Очнулась, раскрыла глаза: сидит Евочка, хныкает и тянет за рукав. В прорезь верхней щели, как в храмовое окно, льется дрожащая пылью лента золотисто-зеленоватого света и рождает на черном полу впечатление длинного разостланного белого с черным траурного полотнища, и посреди него лежит, точно плывет на животе, Ермишка, поставивший свои подкованные башмаки носками в землю и разбросавший руки.
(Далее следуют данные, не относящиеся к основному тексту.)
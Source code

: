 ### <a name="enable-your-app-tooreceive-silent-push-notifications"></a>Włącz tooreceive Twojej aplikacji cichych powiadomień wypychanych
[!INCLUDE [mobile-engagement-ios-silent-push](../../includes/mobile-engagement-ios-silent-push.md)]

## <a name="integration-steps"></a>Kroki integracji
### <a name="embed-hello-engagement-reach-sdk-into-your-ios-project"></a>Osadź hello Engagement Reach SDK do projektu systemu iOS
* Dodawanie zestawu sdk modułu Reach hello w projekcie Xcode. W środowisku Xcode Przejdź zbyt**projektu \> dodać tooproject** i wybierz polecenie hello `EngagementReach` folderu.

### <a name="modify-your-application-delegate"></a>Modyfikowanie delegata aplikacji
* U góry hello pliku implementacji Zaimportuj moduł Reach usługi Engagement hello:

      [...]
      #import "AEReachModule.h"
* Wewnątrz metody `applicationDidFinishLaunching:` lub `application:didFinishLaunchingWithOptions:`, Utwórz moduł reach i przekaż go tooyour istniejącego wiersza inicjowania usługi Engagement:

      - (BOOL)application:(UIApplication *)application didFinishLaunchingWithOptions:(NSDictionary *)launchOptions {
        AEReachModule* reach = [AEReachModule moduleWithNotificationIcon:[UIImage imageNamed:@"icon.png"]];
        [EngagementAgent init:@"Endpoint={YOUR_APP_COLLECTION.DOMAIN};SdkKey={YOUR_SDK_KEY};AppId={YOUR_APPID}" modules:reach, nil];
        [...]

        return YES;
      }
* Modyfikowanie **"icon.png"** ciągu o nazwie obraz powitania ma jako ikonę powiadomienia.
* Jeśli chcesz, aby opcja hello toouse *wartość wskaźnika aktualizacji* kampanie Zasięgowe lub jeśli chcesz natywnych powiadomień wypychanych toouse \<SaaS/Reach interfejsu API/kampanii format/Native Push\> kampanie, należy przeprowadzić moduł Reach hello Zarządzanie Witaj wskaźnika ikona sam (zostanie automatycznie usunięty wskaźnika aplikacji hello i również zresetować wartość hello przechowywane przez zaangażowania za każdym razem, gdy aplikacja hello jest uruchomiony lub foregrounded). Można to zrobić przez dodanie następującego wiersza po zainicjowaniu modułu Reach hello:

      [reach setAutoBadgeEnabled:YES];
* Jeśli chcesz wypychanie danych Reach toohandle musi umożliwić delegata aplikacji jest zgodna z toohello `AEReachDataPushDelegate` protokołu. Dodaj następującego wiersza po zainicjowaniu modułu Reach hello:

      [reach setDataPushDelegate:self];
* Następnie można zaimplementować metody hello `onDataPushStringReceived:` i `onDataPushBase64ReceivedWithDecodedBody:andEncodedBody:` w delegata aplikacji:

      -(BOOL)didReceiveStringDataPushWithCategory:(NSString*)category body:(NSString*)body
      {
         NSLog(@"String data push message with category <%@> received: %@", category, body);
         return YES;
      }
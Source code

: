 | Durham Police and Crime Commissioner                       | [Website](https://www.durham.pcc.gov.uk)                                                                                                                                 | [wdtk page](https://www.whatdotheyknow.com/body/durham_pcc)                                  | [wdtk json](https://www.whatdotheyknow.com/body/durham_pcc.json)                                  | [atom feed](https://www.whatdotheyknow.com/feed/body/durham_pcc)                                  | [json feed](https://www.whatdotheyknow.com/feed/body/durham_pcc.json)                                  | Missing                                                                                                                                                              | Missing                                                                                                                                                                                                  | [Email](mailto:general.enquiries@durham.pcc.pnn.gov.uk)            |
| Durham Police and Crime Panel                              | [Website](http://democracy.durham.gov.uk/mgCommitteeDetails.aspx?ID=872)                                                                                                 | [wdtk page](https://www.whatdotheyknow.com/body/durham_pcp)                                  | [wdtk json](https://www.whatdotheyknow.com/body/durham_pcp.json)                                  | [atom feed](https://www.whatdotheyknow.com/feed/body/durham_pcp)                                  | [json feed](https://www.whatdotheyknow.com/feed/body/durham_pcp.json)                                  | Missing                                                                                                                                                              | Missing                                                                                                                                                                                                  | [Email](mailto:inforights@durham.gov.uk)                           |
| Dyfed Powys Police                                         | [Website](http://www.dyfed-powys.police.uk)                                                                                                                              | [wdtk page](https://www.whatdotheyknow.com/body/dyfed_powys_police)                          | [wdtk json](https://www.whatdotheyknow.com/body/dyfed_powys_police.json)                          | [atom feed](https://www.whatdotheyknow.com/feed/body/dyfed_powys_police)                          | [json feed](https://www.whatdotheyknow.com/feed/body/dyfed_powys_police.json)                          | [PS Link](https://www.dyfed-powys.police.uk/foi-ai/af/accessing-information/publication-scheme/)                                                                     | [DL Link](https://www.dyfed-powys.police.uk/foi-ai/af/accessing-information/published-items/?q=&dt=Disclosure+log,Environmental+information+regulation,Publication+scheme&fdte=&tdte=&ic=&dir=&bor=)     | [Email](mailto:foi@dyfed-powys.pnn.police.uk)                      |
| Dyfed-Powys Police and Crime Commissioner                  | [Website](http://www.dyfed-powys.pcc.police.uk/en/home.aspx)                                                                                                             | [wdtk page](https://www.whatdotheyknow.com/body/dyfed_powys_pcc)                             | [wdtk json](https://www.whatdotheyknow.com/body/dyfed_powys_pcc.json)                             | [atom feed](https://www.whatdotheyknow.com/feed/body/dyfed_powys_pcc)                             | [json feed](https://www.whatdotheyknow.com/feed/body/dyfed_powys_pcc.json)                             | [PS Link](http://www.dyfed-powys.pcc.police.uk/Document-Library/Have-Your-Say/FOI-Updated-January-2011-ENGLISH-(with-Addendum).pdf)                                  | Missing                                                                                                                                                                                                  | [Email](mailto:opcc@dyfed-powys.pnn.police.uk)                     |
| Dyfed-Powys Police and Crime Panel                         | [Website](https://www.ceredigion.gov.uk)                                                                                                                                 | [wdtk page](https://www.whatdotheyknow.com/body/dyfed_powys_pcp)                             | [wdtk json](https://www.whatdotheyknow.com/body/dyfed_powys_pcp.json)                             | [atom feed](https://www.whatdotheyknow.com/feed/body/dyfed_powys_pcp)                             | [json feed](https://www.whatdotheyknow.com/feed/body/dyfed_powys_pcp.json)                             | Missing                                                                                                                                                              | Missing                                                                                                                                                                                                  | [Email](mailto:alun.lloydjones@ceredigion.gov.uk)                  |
Точно плывет огромная лягушка!.. И нет ничего страшного.
— Тетечка! Дай молочка!..
Встала. Наземь упал маленький револьвер, похожий на красивую игрушку. Его подарил ей Борис. Точно предчувствовал, что скоро понадобится: научил обращаться, стрелять. Тогда она удивилась этому подарку жениха.
— Это вместо свадебной шкатулки с конфетами? — посмеялась.
— Теперь без этой вещицы трудно обойтись! — серьезно ответил Борис.
— И в любви?
— Да, и в любви…
Искала бутылочку с молоком, потом поила Евочку, думала о Борисе и тихонько отирала слезы. «Где ты, родной мой? Жив ты или?..» Тоска хлынула на душу. Все, все прощает она любимому человеку!.. Люди, как щепки в море… Вот и она сделалась убийцей! Разве она поверила бы этому, если бы вот тут же, рядом, не лежал труп убитого ею человека? И его она прощает… Его? Сама убила и его же прощает? Оглянулась на Ермишку: уже не кажется необыкновенным зверем, а кажется обыкновенным несчастным заблудшимся в темном лесу человеком…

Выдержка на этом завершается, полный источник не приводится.